His question was one I’ve heard before, because in times of hesitation or uncertainty I’ve asked myself the same thing. Where do I start? I have a number of stories I just can’t begin because of various reasons: unclear voice; unclear direction; unclear characters. I’ve had these stories in my head for years, and they stay there because I don’t know how to answer that question. And I don’t know where to start because I haven’t tried to start them. I mean, really start them: turn the key and rev the engine and see where it takes me.
Because, truth be told, everything I’ve ever finished began with momentum. The question of where to start was never asked. One project – my ongoing opus that I’ve been writing and rewriting for over thirteen years – began with one word. Fog, which became an acronym for an entire universe’s worth of possibilities. Since then, beginning from that three letter word, I estimate I’ve written over 500,000 words in redrafts and different versions.
So having that spark helps. But more than that, starting small goes a hell of a long way. One word can become half a million. The important thing, which half a million successful writers will tell you, though, is to start. To keep writing. Use the two very valuable tools available to most writers today – the delete key and save as option – and use the latter freely, saving a ridiculous number of drafts. Doing this eases the pressure, and you become less precious, more willing to take risks and commit to uncertainties.

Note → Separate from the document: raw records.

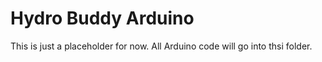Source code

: Hydro Buddy Arduino
===================

This is just a placeholder for now.  All Arduino code will go into thsi folder.
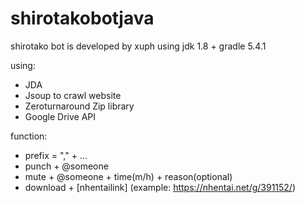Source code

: # shirotakobotjava

shirotako bot is developed by xuph using jdk 1.8 + gradle 5.4.1

using: 
- JDA
- Jsoup to crawl website
- Zeroturnaround Zip library
- Google Drive API

function:
- prefix = "," + ...
- punch + @someone
- mute + @someone + time(m/h) + reason(optional)
- download + [nhentailink] (example: https://nhentai.net/g/391152/)
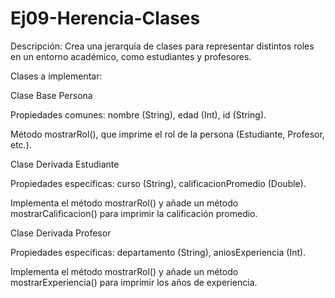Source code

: # Ej09-Herencia-Clases

Descripción: Crea una jerarquía de clases para representar distintos roles en un entorno académico, como estudiantes y profesores.

Clases a implementar:

Clase Base Persona

Propiedades comunes: nombre (String), edad (Int), id (String).

Método mostrarRol(), que imprime el rol de la persona (Estudiante, Profesor, etc.).

Clase Derivada Estudiante

Propiedades específicas: curso (String), calificacionPromedio (Double).

Implementa el método mostrarRol() y añade un método mostrarCalificacion() para imprimir la calificación promedio.

Clase Derivada Profesor

Propiedades específicas: departamento (String), aniosExperiencia (Int).

Implementa el método mostrarRol() y añade un método mostrarExperiencia() para imprimir los años de experiencia.
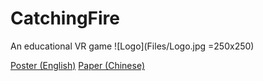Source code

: # CatchingFire
An educational VR game
![Logo](Files/Logo.jpg =250x250)

[Poster (English)](Files/Poster.jpg)
[Paper (Chinese)](Files/Paper.pdf)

Writing is a a form of time travel. Your character can travel down the street and turn a corner. But 50 days or pages down the track, you realise they shouldn’t have turned that corner, damn it. They should have just kept on walking. There was nothing for them around that corner. You have the power to turn them around. And their path becomes different. It’s all in your hands.
It can be forgotten sometimes when you’re right in the thick of a story and its plot and action, but – and it might sound strange or so stupidly obvious – but you are in fact the writer of it all. Never forget that. Writers do. They forget it all the time. The stories we tell are larger than ourselves, but they do come from us. And all it takes is for us to start, undauntedly.
I didn’t tell my friend any of this, though. All of this is afterthought. Instead, I told him what I’ve realised nearly all of my characters do when I start writing them. When I begin, I find them sitting, and then, for some reason, they get up. Why they get up relates to the story and the challenge they are about to face, but beneath that lies the lesson: without that change of states, from sitting to action, there would literally be no story.
The same is true of writing. Without getting up and beginning, you will have nothing to show in a month, and wish you’d started a month earlier. The important thing is you take that first step, strike that first key. Turn the key and rev that engine. More often than not, you’ll be surprised where that story will take you.